Dr. Rob Kozak
Professor and Dean, UBC Forestry
Diversifying the forestry profession can open doors to address changing local, national, and global needs and values.
Forestry experts are sounding the alarm amid mounting pressures from climate change, human activity, and competition for ecological services. Many call for the diversification of forest management to tackle the challenges facing the industry and planet head-on.
The profession of forestry is dynamic, multifaceted, and interdisciplinary. A natural and social science, it’s well-positioned to provide solutions to the problems of carbon pollution and environmental degradation.
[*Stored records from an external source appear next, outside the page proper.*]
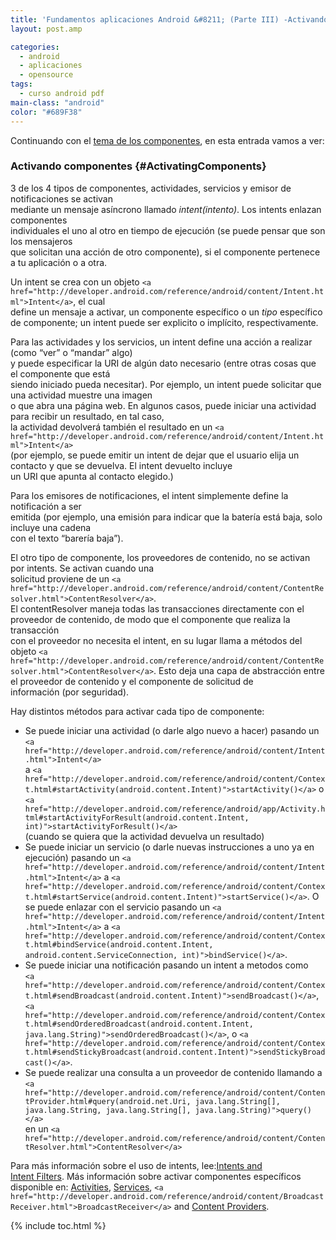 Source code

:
 ```yaml
---
title: 'Fundamentos aplicaciones Android &#8211; (Parte III) -Activando Componentes'
layout: post.amp

categories:
  - android
  - aplicaciones
  - opensource
tags:
  - curso android pdf
main-class: "android"
color: "#689F38"
---
```

Continuando con el [tema de los componentes][1], en esta entrada vamos a ver:  
<amp-img layout="responsive" border="0" src="/assets/img/2013/07/iconoAndroid.png" style="clear:left; float:left;margin-right:1em; margin-bottom:1em" width="128px" height="128px" />  


### Activando componentes {#ActivatingComponents}

3 de los 4 tipos de componentes, actividades, servicios y emisor de notificaciones se activan  
mediante un mensaje asíncrono llamado *intent(intento)*. Los intents enlazan componentes  
individuales el uno al otro en tiempo de ejecución (se puede pensar que son los mensajeros  
que solicitan una acción de otro componente), si el componente pertenece a tu aplicación o a otra.

Un intent se crea con un objeto `<a href="http://developer.android.com/reference/android/content/Intent.html">Intent</a>`, el cual  
define un mensaje a activar, un componente específico o un *tipo* específico de componente; un intent puede ser explicito o implícito, respectivamente.


<!--ad-->

Para las actividades y los servicios, un intent define una acción a realizar (como &#8220;ver&#8221; o &#8220;mandar&#8221; algo)  
y puede especificar la URI de algún dato necesario (entre otras cosas que el componente que está  
siendo iniciado pueda necesitar). Por ejemplo, un intent puede solicitar que una actividad muestre una imagen  
o que abra una página web. En algunos casos, puede iniciar una actividad para recibir un resultado, en tal caso,  
la actividad devolverá también el resultado en un `<a href="http://developer.android.com/reference/android/content/Intent.html">Intent</a>`  
(por ejemplo, se puede emitir un intent de dejar que el usuario elija un contacto y que se devuelva. El intent devuelto incluye  
un URI que apunta al contacto elegido.)

Para los emisores de notificaciones, el intent simplemente define la notificación a ser  
emitida (por ejemplo, una emisión para indicar que la batería está baja, solo incluye una cadena  
con el texto &#8220;barería baja&#8221;).

El otro tipo de componente, los proveedores de contenido, no se activan por intents. Se activan cuando una  
solicitud proviene de un `<a href="http://developer.android.com/reference/android/content/ContentResolver.html">ContentResolver</a>`.  
El contentResolver maneja todas las transacciones directamente con el proveedor de contenido, de modo que el componente que realiza la transacción  
con el proveedor no necesita el intent, en su lugar llama a métodos del objeto `<a href="http://developer.android.com/reference/android/content/ContentResolver.html">ContentResolver</a>`. Esto deja una capa de abstracción entre el proveedor de contenido y el componente de solicitud de  
información (por seguridad).

Hay distintos métodos para activar cada tipo de componente:

  * Se puede iniciar una actividad (o darle algo nuevo a hacer) pasando un `<a href="http://developer.android.com/reference/android/content/Intent.html">Intent</a>`  
    a `<a href="http://developer.android.com/reference/android/content/Context.html#startActivity(android.content.Intent)">startActivity()</a>` o `<a href="http://developer.android.com/reference/android/app/Activity.html#startActivityForResult(android.content.Intent, int)">startActivityForResult()</a>`  
    (cuando se quiera que la actividad devuelva un resultado)
  * Se puede iniciar un servicio (o darle nuevas instrucciones a uno ya en ejecución) pasando un `<a href="http://developer.android.com/reference/android/content/Intent.html">Intent</a>` a `<a href="http://developer.android.com/reference/android/content/Context.html#startService(android.content.Intent)">startService()</a>`. O se puede enlazar con el servicio pasando un `<a href="http://developer.android.com/reference/android/content/Intent.html">Intent</a>` a `<a href="http://developer.android.com/reference/android/content/Context.html#bindService(android.content.Intent, android.content.ServiceConnection, int)">bindService()</a>`.
  * Se puede iniciar una notificación pasando un intent a metodos como  
    `<a href="http://developer.android.com/reference/android/content/Context.html#sendBroadcast(android.content.Intent)">sendBroadcast()</a>`, `<a href="http://developer.android.com/reference/android/content/Context.html#sendOrderedBroadcast(android.content.Intent, java.lang.String)">sendOrderedBroadcast()</a>`, o `<a href="http://developer.android.com/reference/android/content/Context.html#sendStickyBroadcast(android.content.Intent)">sendStickyBroadcast()</a>`.
  * Se puede realizar una consulta a un proveedor de contenido llamando a `<a href="http://developer.android.com/reference/android/content/ContentProvider.html#query(android.net.Uri, java.lang.String[], java.lang.String, java.lang.String[], java.lang.String)">query()</a>`  
    en un `<a href="http://developer.android.com/reference/android/content/ContentResolver.html">ContentResolver</a>`

Para más información sobre el uso de intents, lee:[Intents and  
Intent Filters][2]. Más información sobre activar componentes específicos disponible en: [Activities][3], [Services][4], `<a href="http://developer.android.com/reference/android/content/BroadcastReceiver.html">BroadcastReceiver</a>` and [Content Providers][5].



 [1]: https://elbauldelprogramador.com/fundamentos-aplicaciones-android-parte_18/
 [2]: http://developer.android.com/guide/topics/intents/intents-filters.html
 [3]: http://developer.android.com/guide/topics/fundamentals/activities.html
 [4]: http://developer.android.com/guide/topics/fundamentals/services.html
 [5]: http://developer.android.com/guide/topics/providers/content-providers.html

{% include toc.html %}
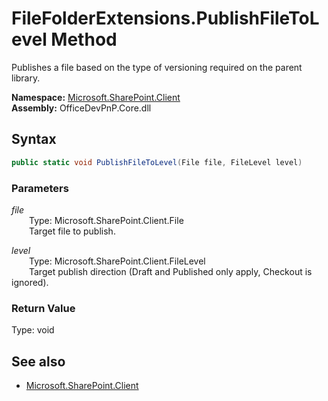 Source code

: # FileFolderExtensions.PublishFileToLevel Method  
Publishes a file based on the type of versioning required on the parent library.  

**Namespace:** [Microsoft.SharePoint.Client](Microsoft.SharePoint.Client.md)  
**Assembly:** OfficeDevPnP.Core.dll  
## Syntax
```C#
public static void PublishFileToLevel(File file, FileLevel level)
```
### Parameters
*file*  
&emsp;&emsp;Type: Microsoft.SharePoint.Client.File  
&emsp;&emsp;Target file to publish.  

*level*  
&emsp;&emsp;Type: Microsoft.SharePoint.Client.FileLevel  
&emsp;&emsp;Target publish direction (Draft and Published only apply, Checkout is ignored).  

### Return Value
Type: void  

## See also
- [Microsoft.SharePoint.Client](Microsoft.SharePoint.Client.md)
Sustainable forest management can ensure the long-term protection of habitats for animals, plants, and riparian ecosystems. Wood-based cellulose and lignin bioproducts can store carbon while providing viable alternatives to fossil fuel-derived products.
A more holistic approach to forestry is needed, and one that places greater emphasis on tailored solutions — such as community forests and selective harvesting — in response to evolving societal values and environmental conditions.
Moving forestry forward
The University of British Columbia (UBC) Faculty of Forestry is at the forefront of innovative research, teaching, and community outreach that’s ushering in a new era of forestry. Each year, professors instruct over 1,500 students from over 40 countries in disciplines as diverse as urban forestry, tall wood frame buildings, geomatics, international forestry, conservation, and the bioeconomy, to name a few.
Graduates gain the necessary knowledge and skills to become future leaders in their profession. They also receive insights into the co-creation of knowledge with Indigenous Peoples, civil society, government, industry, and other community partners.
Equipped with a deeper understanding, they’re poised to become the next generation of land stewards. The stakes are high with the ongoing climate emergency. Well-informed and innovative minds are needed to push bold and sustainable solutions ahead for our planet.